Source texts of formatted documents
=== Section Start ===
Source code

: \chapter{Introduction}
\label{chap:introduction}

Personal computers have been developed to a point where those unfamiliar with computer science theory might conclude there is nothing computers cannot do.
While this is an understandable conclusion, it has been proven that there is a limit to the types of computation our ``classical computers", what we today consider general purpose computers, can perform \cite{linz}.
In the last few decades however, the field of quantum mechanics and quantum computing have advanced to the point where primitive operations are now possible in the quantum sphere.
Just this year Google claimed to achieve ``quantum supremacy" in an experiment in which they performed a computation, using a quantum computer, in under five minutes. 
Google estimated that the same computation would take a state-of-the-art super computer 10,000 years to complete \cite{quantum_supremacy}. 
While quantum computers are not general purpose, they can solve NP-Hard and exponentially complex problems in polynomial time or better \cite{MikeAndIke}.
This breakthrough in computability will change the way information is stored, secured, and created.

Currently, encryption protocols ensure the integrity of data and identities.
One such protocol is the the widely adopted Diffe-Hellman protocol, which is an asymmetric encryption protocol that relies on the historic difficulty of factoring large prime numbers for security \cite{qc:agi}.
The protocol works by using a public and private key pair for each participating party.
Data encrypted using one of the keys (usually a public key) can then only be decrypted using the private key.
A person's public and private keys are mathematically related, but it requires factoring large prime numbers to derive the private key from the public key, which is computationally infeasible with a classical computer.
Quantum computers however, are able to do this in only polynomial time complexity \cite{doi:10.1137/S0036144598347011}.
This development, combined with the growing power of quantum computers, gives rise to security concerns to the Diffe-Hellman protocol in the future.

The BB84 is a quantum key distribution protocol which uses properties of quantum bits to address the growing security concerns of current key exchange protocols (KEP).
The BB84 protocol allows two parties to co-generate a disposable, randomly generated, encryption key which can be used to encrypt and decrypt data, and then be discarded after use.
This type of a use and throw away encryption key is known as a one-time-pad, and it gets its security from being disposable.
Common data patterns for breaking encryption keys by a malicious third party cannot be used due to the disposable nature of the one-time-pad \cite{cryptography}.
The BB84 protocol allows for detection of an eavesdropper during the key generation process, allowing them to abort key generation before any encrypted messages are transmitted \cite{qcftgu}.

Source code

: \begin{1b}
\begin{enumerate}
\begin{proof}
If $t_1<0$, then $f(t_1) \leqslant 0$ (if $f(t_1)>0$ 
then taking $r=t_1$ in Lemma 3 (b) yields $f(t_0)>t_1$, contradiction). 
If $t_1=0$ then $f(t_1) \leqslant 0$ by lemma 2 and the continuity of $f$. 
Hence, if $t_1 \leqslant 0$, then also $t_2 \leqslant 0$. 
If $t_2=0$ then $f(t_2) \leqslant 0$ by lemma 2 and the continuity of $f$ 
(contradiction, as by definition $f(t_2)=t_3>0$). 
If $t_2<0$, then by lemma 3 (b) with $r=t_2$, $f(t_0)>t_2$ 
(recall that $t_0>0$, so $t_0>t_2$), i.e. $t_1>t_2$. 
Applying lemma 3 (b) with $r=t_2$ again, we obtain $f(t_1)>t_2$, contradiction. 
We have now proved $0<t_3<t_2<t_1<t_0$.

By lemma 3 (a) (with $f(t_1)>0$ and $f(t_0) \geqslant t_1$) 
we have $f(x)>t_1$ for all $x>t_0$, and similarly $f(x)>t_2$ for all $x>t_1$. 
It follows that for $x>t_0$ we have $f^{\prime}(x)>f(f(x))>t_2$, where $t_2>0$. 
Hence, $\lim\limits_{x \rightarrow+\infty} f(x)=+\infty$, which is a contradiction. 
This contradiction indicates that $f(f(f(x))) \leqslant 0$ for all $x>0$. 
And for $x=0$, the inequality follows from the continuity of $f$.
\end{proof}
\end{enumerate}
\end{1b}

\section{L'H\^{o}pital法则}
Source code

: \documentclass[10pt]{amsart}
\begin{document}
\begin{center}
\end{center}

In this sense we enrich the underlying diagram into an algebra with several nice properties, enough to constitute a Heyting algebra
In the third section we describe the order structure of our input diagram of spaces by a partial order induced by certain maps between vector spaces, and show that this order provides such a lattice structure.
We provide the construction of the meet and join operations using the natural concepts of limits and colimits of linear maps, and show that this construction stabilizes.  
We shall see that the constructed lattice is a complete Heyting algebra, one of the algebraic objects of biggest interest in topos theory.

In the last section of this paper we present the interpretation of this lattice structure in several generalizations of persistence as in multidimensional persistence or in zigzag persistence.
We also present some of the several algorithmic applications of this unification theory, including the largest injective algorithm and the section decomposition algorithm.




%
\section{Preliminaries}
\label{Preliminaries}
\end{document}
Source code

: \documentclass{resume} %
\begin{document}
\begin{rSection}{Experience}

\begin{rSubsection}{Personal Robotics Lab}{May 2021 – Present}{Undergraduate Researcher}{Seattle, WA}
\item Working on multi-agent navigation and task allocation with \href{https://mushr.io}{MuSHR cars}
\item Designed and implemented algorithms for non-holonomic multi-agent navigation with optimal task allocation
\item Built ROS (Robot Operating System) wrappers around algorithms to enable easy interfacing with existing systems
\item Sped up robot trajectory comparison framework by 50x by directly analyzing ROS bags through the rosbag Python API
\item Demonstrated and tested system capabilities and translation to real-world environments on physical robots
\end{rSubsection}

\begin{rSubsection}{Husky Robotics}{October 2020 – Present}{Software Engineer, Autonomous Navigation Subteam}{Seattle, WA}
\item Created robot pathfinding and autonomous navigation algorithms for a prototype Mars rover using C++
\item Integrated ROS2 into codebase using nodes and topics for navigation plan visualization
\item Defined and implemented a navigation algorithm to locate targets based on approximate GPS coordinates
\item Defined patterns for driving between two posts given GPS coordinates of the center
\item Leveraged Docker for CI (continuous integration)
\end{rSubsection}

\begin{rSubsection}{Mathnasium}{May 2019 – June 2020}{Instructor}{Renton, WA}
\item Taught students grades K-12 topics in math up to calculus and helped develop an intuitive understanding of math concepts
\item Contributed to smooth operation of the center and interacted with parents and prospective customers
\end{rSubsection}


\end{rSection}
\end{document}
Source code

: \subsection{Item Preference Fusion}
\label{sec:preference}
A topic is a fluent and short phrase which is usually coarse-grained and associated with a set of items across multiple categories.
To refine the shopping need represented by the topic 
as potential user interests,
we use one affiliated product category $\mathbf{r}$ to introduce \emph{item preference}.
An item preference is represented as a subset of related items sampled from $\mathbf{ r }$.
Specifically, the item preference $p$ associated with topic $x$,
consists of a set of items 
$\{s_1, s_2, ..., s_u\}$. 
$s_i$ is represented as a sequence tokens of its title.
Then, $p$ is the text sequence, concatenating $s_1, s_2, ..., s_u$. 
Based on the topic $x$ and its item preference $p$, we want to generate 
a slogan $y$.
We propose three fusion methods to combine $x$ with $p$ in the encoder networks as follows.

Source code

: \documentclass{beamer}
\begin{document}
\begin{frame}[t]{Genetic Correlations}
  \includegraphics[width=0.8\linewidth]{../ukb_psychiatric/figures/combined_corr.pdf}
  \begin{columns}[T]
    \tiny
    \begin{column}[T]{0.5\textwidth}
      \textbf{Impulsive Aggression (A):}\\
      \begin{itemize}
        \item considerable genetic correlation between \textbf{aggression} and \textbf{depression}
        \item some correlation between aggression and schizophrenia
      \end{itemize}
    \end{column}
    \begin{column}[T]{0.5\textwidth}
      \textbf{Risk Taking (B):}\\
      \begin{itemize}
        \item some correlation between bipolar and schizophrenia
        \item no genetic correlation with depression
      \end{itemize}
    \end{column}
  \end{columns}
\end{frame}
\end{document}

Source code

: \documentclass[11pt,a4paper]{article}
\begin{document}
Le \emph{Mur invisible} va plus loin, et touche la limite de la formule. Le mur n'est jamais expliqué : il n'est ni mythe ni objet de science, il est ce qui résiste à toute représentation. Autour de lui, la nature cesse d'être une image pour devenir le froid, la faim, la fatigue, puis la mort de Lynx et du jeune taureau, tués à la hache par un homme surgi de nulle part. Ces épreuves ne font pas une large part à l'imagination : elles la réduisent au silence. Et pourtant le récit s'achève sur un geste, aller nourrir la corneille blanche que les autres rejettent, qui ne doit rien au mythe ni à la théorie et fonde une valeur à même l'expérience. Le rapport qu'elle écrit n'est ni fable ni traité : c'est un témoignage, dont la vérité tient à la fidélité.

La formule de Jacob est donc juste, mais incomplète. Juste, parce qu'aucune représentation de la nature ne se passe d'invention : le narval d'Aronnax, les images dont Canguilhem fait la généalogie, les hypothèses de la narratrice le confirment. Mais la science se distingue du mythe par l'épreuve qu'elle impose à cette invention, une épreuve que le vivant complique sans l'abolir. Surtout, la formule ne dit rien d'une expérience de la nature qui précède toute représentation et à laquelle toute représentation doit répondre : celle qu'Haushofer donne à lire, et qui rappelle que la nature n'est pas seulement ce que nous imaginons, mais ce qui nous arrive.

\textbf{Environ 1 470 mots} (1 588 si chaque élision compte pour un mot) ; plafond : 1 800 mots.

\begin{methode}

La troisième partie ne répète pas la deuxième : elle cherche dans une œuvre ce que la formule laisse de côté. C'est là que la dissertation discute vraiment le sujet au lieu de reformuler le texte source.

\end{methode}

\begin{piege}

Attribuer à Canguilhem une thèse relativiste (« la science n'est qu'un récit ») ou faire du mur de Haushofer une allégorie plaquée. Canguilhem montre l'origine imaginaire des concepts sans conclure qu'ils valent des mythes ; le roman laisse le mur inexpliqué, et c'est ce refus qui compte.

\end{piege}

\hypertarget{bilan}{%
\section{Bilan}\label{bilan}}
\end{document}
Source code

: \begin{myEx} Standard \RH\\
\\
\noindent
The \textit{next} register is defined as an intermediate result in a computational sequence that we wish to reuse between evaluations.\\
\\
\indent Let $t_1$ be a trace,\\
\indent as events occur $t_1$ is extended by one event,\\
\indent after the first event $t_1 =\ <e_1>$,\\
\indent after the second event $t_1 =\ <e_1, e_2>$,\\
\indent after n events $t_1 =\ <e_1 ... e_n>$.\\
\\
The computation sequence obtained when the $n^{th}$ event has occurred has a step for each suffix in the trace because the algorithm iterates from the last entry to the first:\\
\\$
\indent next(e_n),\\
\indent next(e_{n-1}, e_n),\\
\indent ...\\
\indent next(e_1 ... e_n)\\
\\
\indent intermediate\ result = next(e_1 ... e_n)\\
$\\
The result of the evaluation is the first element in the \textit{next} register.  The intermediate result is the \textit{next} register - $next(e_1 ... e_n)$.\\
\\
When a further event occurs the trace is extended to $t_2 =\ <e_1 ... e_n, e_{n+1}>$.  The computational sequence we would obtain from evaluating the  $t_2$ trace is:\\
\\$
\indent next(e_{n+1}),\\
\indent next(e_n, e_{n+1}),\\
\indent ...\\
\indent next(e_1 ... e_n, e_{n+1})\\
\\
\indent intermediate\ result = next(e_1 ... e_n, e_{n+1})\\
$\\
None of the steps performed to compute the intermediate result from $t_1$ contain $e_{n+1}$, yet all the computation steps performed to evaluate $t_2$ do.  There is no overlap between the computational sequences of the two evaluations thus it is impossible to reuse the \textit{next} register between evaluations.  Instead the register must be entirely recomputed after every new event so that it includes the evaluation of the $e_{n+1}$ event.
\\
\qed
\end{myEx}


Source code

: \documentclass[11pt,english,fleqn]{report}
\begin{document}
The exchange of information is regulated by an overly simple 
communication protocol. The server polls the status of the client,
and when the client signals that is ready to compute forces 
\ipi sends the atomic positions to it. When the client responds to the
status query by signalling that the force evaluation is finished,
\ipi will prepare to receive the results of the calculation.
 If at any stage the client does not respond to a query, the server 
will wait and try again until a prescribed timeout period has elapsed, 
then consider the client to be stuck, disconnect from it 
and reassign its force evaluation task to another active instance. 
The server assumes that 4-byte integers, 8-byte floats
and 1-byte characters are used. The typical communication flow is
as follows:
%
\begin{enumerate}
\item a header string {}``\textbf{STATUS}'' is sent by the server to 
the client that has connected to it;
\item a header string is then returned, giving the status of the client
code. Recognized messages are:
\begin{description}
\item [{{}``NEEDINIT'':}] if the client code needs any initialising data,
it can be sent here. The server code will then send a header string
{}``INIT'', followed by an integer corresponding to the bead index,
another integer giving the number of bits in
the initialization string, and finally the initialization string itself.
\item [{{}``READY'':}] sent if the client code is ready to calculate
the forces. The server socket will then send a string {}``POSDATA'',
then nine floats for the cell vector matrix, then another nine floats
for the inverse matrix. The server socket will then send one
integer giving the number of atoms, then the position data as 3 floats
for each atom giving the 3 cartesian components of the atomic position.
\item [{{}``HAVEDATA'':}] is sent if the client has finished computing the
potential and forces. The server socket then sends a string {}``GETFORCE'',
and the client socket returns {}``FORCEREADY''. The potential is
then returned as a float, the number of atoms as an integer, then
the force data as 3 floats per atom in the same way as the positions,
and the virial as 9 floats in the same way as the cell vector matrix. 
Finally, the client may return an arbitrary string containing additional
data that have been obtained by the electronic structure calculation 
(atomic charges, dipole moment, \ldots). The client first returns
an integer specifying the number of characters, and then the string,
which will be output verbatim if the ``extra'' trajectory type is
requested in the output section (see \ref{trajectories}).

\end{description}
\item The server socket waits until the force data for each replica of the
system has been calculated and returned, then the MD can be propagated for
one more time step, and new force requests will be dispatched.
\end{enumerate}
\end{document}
=== Section End ===
• ACTION ITEM
Go through the records and report each line that contains "where".

• ANSWER SECTION
Personal computers have been developed to a point where those unfamiliar with computer science theory might conclude there is nothing computers cannot do.
In the last few decades however, the field of quantum mechanics and quantum computing have advanced to the point where primitive operations are now possible in the quantum sphere.
It follows that for $x>t_0$ we have $f^{\prime}(x)>f(f(x))>t_2$, where $t_2>0$. 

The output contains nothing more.